GOAL OF THE EXERCISE
Only the lines holding "Enabled" are wanted. Copy every one from the records below.

GIVEN INFORMATION
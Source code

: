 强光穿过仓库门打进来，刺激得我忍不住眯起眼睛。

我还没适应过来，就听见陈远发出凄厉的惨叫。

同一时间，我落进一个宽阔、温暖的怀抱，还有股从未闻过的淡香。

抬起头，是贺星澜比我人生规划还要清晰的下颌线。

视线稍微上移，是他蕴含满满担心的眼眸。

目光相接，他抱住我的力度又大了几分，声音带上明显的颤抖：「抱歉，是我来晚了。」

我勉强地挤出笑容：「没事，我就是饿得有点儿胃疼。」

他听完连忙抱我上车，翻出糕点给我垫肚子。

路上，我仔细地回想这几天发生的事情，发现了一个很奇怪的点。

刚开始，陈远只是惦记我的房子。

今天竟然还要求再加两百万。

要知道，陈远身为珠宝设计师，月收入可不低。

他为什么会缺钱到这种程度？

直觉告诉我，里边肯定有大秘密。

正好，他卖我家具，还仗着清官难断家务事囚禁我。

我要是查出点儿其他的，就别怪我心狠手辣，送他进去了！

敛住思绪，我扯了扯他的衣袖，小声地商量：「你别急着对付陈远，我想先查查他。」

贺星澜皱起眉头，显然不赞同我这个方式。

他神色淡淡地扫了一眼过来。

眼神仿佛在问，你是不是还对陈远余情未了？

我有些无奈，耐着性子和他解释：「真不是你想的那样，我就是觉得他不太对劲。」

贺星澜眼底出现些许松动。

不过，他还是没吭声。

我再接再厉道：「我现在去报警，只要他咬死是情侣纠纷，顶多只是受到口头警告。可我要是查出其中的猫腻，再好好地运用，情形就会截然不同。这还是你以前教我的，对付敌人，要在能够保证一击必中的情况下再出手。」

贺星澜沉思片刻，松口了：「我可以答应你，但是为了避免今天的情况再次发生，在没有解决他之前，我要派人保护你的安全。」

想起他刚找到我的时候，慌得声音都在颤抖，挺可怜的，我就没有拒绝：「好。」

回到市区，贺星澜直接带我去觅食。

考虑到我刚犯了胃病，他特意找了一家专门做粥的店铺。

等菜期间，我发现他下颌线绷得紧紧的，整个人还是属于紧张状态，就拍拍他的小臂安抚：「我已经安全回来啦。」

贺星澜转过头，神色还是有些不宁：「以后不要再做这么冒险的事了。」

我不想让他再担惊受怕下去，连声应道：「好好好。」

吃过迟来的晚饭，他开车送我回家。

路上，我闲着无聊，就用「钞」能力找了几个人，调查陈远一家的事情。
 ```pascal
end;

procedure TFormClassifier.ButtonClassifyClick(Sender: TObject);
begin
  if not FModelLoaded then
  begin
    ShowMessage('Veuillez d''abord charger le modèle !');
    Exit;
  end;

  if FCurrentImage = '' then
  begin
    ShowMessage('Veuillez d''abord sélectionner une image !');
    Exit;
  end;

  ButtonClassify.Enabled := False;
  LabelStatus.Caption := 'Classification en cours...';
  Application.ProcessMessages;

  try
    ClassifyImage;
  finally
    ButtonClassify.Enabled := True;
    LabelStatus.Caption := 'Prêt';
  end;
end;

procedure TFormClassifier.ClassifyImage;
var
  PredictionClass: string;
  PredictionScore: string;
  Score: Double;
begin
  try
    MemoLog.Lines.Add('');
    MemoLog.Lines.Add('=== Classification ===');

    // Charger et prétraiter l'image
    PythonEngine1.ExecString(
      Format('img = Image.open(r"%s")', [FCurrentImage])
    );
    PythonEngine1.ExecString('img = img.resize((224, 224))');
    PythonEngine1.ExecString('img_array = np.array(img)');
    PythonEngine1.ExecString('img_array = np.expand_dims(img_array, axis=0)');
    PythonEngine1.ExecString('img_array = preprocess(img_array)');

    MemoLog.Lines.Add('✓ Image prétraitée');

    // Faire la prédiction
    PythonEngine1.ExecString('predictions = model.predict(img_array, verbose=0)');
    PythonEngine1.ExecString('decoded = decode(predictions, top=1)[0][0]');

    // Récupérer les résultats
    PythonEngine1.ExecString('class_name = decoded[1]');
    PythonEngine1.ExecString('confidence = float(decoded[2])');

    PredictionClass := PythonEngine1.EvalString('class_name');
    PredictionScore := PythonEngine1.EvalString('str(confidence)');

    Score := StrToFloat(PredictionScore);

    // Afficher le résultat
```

OUTPUT BELOW
  ButtonClassify.Enabled := False;
    ButtonClassify.Enabled := True;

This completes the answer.